Meteora: A Pillar of Eastern Christian Monasticism
- Group of Orthodox monasteries located on rocky outcrops
- First monasteries founded in the 14th century
- Several monasteries still functioning in the present day
Meteora, a group of monasteries located several hundred miles to the northwest of Athens, represents the later Orthodox Church in Greece, having been founded beginning in the 14th century. Perched on the top of rocky crags, Meteora is one of the most stunning sites in Greece. Visitors to the monasteries will learn of the evolution of the Orthodox Church in Greece and will experience the workings of modern monasteries steeped in centuries-old tradition.

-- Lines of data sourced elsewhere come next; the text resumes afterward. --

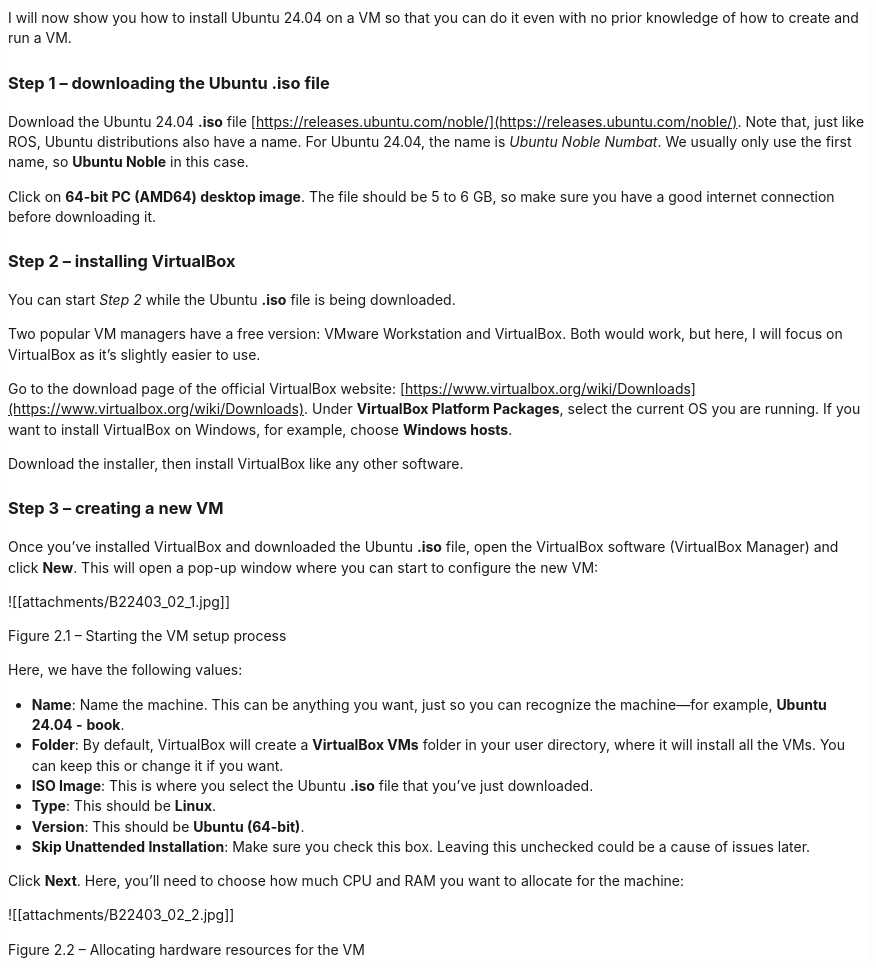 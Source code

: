 I will now show you how to install Ubuntu 24.04 on a VM so that you can do it even with no prior knowledge of how to create and run a VM.

### Step 1 – downloading the Ubuntu .iso file

Download the Ubuntu 24.04 **.iso** file [https://releases.ubuntu.com/noble/](https://releases.ubuntu.com/noble/). Note that, just like ROS, Ubuntu distributions also have a name. For Ubuntu 24.04, the name is _Ubuntu Noble Numbat_. We usually only use the first name, so **Ubuntu Noble** in this case.

Click on **64-bit PC (AMD64) desktop image**. The file should be 5 to 6 GB, so make sure you have a good internet connection before downloading it.

### Step 2 – installing VirtualBox

You can start _Step 2_ while the Ubuntu **.iso** file is being downloaded.

Two popular VM managers have a free version: VMware Workstation and VirtualBox. Both would work, but here, I will focus on VirtualBox as it’s slightly easier to use.

Go to the download page of the official VirtualBox website: [https://www.virtualbox.org/wiki/Downloads](https://www.virtualbox.org/wiki/Downloads). Under **VirtualBox Platform Packages**, select the current OS you are running. If you want to install VirtualBox on Windows, for example, choose **Windows hosts**.

Download the installer, then install VirtualBox like any other software.

### Step 3 – creating a new VM

Once you’ve installed VirtualBox and downloaded the Ubuntu **.iso** file, open the VirtualBox software (VirtualBox Manager) and click **New**. This will open a pop-up window where you can start to configure the new VM:

![[attachments/B22403_02_1.jpg]]

Figure 2.1 – Starting the VM setup process

Here, we have the following values:

-   **Name**: Name the machine. This can be anything you want, just so you can recognize the machine—for example, **Ubuntu 24.04 -** **book**.
-   **Folder**: By default, VirtualBox will create a **VirtualBox VMs** folder in your user directory, where it will install all the VMs. You can keep this or change it if you want.
-   **ISO Image**: This is where you select the Ubuntu **.iso** file that you’ve just downloaded.
-   **Type**: This should be **Linux**.
-   **Version**: This should be **Ubuntu (64-bit)**.
-   **Skip Unattended Installation**: Make sure you check this box. Leaving this unchecked could be a cause of issues later.

Click **Next**. Here, you’ll need to choose how much CPU and RAM you want to allocate for the machine:

![[attachments/B22403_02_2.jpg]]

Figure 2.2 – Allocating hardware resources for the VM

Meteora, located in a valley about 350km (200 miles) to the northwest of Athens, refers to a group of monasteries perched on the top of free-standing rocks. The earliest monastic community was founded in the 14th century, when Greece was undergoing many political and military problems, making Meteora a place of retreat from the problems of the world. Although now approachable by a series of roads and staircases, access to the monasteries originally was by a series of wooden ladders or a net up the sheer rock faces. When Meteora was flourishing in the 16th century, it consisted of thirteen large monasteries and twenty or so smaller communities. By the 18th century, however, the monasteries had declined, and many were being deserted in the 19th century. Only a few monks and nuns now live in the monasteries, where they now accept visitors. The major monasteries, including Megalo Meteoro and Varlaam, provide one of the few looks into the Orthodox monastic life.